Deer protection groups opt for united front
Deer protection organizations are pooling their efforts.
Times Colonist article introducing the BC Deer Protection Coalition.
Deer protection groups opt for united
front
By Judith Lavoie, Times Colonist September 22, 2012
Deer protection organizations from across B.C. are coming
together in an effort to pool their knowledge and persuade
their municipal councils to look at nonlethal options to
control deer.
"We have been talking about a coalition for a couple of
weeks," Kelly Carson of DeerSafe Victoria said. "Little
grassroots organizations are popping up and a coalition can
stop everyone from reinventing the wheel."
Communities across B.C. are facing the same problems and
municipalities are relying on the same material and reports,
Carson said.
"The grassroots groups have the passion and the compassion to
really do the research even though [municipal governments]
tend to ignore us," she said.
"We feel a coalition would give us more clout."
Devin Kazakoff, of the Invermere Deer Protection Society,
will speak this weekend in Victoria at the first meeting of
the B.C. Deer Protection Coalition.
The Invermere group has filed a lawsuit against their town
council that is expected to go to court early next
year.
In Greater Victoria, where the Capital Regional District has
been grappling with the deer question, directors have
received an exhaustive report on deer management from a
citizen's advisory group with suggestions ranging from hiring
sharpshooters to easing rules on fence heights.
CRD staff are now looking at which recommendations are
practical before the province is asked for help.

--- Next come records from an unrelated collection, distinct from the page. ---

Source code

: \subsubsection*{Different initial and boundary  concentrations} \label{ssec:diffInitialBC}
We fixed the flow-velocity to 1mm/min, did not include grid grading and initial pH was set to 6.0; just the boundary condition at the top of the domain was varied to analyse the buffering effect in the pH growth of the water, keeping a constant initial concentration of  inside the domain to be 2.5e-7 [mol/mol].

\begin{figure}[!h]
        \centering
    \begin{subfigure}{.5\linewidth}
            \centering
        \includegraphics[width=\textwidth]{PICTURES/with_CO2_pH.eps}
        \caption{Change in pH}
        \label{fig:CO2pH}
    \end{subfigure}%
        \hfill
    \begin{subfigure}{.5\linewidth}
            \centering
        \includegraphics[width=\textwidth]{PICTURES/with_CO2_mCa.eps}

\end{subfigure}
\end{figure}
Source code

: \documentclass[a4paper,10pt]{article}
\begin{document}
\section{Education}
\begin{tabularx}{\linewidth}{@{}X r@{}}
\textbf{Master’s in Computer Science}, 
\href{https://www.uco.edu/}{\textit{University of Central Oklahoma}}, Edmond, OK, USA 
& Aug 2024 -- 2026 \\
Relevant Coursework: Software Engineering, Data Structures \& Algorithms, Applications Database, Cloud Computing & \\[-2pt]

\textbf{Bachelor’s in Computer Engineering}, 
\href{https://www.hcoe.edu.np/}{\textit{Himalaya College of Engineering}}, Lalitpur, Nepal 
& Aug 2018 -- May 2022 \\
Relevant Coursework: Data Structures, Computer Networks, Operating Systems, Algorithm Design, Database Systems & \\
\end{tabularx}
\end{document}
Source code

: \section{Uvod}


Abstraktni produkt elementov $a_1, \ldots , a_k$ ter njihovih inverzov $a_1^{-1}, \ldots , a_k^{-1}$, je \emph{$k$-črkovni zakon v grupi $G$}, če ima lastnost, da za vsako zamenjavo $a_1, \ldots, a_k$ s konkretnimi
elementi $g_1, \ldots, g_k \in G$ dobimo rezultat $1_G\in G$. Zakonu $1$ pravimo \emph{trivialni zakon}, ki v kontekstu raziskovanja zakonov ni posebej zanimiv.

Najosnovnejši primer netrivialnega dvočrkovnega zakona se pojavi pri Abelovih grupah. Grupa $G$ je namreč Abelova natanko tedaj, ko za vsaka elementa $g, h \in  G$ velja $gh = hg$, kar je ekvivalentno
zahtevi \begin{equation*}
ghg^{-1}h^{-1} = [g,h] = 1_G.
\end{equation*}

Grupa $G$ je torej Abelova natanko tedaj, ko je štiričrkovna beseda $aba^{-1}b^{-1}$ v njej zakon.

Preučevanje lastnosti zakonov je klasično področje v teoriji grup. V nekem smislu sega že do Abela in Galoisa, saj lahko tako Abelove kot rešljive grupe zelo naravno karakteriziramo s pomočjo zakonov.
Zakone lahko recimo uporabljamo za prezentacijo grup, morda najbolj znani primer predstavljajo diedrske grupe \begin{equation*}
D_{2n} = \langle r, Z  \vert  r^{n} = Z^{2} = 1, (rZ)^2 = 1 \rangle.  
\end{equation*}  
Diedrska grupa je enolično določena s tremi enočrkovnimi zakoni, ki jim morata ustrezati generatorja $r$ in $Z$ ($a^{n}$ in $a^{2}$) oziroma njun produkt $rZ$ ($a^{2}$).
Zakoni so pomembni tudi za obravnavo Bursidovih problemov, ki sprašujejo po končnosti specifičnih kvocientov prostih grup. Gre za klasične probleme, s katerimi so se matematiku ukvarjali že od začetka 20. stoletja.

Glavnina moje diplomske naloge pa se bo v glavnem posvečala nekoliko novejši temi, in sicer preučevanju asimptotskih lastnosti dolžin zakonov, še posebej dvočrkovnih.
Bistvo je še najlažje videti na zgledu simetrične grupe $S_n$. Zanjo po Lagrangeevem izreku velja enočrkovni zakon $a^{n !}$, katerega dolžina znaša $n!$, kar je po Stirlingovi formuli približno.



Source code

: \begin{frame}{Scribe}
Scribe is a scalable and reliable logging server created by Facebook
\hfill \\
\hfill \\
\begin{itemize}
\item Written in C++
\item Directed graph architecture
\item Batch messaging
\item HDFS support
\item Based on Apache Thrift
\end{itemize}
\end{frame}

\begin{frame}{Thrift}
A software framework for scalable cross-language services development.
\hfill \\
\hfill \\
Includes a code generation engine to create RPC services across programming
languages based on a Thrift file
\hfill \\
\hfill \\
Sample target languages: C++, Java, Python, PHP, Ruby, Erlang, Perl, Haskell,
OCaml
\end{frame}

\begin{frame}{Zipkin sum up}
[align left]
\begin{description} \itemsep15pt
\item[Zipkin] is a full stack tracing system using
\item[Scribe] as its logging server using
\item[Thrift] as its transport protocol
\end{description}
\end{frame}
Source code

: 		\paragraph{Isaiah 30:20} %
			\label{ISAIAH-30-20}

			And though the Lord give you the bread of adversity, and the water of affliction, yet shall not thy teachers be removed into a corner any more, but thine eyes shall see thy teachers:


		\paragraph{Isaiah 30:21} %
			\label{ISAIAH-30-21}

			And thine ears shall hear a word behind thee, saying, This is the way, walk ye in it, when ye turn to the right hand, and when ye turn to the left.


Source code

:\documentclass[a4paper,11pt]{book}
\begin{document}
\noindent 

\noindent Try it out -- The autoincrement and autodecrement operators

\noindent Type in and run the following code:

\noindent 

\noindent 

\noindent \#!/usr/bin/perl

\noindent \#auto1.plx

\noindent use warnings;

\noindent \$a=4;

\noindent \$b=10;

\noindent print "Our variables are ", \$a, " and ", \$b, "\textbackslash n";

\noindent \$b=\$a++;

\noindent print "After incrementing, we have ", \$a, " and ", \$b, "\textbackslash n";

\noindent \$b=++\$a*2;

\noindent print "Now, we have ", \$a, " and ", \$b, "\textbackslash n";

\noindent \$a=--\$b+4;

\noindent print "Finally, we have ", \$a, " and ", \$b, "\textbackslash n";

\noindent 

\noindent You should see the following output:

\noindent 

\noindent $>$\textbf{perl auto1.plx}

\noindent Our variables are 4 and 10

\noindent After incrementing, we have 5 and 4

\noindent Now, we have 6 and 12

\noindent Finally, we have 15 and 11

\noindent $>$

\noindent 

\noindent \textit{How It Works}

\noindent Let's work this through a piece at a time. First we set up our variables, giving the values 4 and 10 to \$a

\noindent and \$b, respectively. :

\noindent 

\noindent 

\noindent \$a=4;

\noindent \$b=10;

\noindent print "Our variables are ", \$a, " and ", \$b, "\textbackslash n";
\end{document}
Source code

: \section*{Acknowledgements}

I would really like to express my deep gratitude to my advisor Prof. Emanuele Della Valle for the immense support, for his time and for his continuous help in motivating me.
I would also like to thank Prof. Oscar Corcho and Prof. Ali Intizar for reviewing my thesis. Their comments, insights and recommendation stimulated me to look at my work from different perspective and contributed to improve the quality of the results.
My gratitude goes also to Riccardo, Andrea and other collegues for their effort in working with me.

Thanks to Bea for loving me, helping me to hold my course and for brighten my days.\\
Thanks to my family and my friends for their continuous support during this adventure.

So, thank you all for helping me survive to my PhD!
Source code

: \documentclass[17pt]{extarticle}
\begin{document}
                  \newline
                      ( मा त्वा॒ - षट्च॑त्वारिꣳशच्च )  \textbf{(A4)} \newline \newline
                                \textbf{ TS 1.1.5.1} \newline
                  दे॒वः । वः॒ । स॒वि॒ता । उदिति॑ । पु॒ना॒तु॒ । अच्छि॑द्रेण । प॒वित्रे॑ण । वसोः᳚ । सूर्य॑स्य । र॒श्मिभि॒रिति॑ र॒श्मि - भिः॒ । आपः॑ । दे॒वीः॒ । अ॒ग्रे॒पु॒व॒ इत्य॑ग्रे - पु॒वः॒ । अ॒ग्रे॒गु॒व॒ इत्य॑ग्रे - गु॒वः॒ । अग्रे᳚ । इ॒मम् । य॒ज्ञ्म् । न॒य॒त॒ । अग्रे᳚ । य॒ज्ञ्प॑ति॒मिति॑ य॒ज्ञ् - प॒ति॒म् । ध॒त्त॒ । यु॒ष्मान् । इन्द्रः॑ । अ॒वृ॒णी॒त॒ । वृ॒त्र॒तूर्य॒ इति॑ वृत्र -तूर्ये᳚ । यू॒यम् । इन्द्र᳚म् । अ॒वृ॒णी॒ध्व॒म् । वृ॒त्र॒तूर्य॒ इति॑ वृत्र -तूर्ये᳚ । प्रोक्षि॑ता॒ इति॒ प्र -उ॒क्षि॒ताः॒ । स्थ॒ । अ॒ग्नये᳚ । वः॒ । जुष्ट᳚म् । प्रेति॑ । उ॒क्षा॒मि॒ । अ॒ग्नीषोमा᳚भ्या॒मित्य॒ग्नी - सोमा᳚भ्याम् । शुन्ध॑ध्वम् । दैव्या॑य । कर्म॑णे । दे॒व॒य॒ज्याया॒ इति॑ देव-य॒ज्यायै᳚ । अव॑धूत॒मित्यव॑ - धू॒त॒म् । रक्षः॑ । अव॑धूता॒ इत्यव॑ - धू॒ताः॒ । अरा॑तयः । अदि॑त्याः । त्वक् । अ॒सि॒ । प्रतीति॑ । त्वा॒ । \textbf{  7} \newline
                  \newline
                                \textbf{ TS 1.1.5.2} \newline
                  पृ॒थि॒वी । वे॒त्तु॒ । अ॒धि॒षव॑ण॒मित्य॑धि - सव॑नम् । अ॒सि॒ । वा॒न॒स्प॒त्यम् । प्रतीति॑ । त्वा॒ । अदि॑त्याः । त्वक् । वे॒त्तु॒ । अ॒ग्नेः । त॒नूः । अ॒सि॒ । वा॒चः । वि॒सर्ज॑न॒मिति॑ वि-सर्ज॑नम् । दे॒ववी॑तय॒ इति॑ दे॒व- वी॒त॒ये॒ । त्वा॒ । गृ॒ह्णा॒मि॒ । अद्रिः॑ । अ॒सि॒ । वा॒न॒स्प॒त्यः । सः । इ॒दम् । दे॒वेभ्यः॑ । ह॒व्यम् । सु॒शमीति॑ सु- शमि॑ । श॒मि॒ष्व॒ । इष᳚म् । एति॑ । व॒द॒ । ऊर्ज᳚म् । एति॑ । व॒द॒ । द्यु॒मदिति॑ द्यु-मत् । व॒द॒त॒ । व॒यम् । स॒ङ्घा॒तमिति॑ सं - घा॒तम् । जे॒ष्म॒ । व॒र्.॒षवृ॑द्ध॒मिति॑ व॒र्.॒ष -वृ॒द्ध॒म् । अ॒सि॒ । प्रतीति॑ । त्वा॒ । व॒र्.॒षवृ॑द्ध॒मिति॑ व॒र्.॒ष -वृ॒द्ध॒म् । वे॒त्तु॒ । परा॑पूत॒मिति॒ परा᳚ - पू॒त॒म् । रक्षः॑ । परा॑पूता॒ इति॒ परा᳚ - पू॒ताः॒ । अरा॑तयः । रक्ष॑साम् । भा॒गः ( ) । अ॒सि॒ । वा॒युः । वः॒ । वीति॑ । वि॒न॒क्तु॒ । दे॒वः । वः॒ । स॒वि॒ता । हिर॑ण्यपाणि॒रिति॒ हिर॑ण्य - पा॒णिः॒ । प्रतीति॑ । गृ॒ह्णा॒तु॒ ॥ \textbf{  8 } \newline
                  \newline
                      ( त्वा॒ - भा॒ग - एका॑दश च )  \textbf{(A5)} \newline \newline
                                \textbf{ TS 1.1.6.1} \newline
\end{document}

"It's a hot potato because the province has to come forward
with what they are willing to fund and then it will fall back
on individual municipalities," she said.
Some of the pressure for a cull has come from Saanich
Peninsula farmers, who already have the right to shoot five
deer per year to protect crops, Carson said about her group's
efforts to oppose a regional cull.
"It's a vocal few that are causing these problems."